WHAT THIS TASK INVOLVES: Using the listing below, set down exactly the lines starting at the line that contains "Integration specs are" and ending at the line that contains "One can run", both included, and no others.

── DATASET EXCERPTS ──

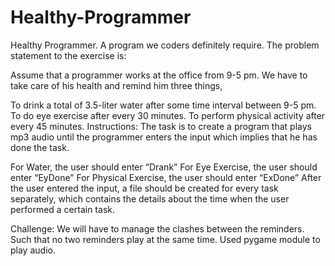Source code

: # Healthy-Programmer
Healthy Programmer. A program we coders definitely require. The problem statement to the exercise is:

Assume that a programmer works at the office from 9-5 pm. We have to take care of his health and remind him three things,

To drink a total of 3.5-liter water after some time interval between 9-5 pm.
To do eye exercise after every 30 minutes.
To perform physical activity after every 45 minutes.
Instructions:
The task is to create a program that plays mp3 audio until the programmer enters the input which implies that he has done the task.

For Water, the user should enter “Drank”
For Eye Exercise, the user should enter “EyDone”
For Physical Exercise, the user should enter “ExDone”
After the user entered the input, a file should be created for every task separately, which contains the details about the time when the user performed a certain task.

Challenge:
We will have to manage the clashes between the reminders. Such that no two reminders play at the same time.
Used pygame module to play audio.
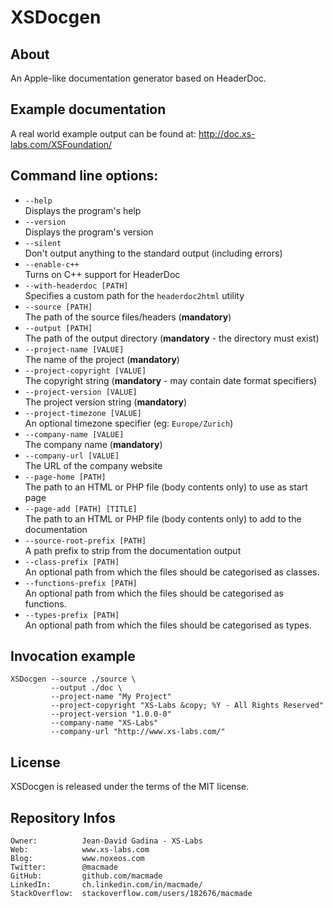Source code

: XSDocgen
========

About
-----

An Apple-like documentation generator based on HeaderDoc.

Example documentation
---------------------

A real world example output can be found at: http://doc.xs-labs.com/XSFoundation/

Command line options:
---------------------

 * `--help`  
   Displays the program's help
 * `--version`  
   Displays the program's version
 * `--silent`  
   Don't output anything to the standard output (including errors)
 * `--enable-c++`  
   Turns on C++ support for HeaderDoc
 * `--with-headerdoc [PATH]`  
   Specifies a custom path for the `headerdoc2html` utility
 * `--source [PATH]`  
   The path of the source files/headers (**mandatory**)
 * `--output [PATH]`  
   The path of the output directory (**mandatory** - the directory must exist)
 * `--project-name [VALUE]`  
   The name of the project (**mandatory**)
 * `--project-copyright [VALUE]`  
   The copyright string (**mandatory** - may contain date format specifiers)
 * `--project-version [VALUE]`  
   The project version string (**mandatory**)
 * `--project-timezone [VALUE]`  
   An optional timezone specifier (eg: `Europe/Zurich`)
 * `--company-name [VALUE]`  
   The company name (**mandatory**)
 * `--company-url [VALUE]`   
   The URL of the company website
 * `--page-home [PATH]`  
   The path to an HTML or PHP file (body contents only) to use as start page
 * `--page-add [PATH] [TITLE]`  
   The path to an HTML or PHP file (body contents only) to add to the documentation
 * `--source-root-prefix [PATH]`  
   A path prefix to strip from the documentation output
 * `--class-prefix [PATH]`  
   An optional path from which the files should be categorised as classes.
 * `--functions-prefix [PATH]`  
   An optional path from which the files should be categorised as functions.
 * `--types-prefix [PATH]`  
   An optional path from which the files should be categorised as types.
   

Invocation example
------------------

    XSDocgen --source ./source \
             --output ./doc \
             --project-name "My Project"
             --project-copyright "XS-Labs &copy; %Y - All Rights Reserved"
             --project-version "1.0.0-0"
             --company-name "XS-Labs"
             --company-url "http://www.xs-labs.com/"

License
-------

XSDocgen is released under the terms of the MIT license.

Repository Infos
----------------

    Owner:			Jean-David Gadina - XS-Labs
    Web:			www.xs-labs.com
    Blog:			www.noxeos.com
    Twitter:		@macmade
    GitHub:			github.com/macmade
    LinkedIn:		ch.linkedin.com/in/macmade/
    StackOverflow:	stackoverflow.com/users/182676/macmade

───
── DATASET EXCERPTS ──

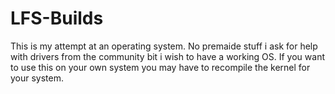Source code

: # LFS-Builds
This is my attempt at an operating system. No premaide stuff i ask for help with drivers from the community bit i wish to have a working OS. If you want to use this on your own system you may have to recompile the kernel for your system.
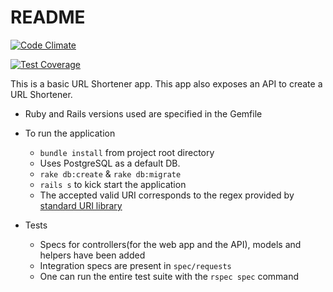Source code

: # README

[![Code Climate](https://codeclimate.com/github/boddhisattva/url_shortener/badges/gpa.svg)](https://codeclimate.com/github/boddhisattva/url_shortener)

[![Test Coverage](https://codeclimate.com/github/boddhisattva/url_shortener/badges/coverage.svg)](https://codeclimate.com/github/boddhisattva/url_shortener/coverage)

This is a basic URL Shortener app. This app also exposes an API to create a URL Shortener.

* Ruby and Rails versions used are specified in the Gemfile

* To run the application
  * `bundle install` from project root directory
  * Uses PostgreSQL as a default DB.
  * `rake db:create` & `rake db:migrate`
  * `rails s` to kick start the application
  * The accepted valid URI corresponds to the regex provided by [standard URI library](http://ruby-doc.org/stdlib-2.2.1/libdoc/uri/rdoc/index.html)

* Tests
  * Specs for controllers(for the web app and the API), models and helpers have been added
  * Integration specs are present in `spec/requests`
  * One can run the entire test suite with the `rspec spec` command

───

OUTPUT OF THE TASK:
  * Integration specs are present in `spec/requests`
  * One can run the entire test suite with the `rspec spec` command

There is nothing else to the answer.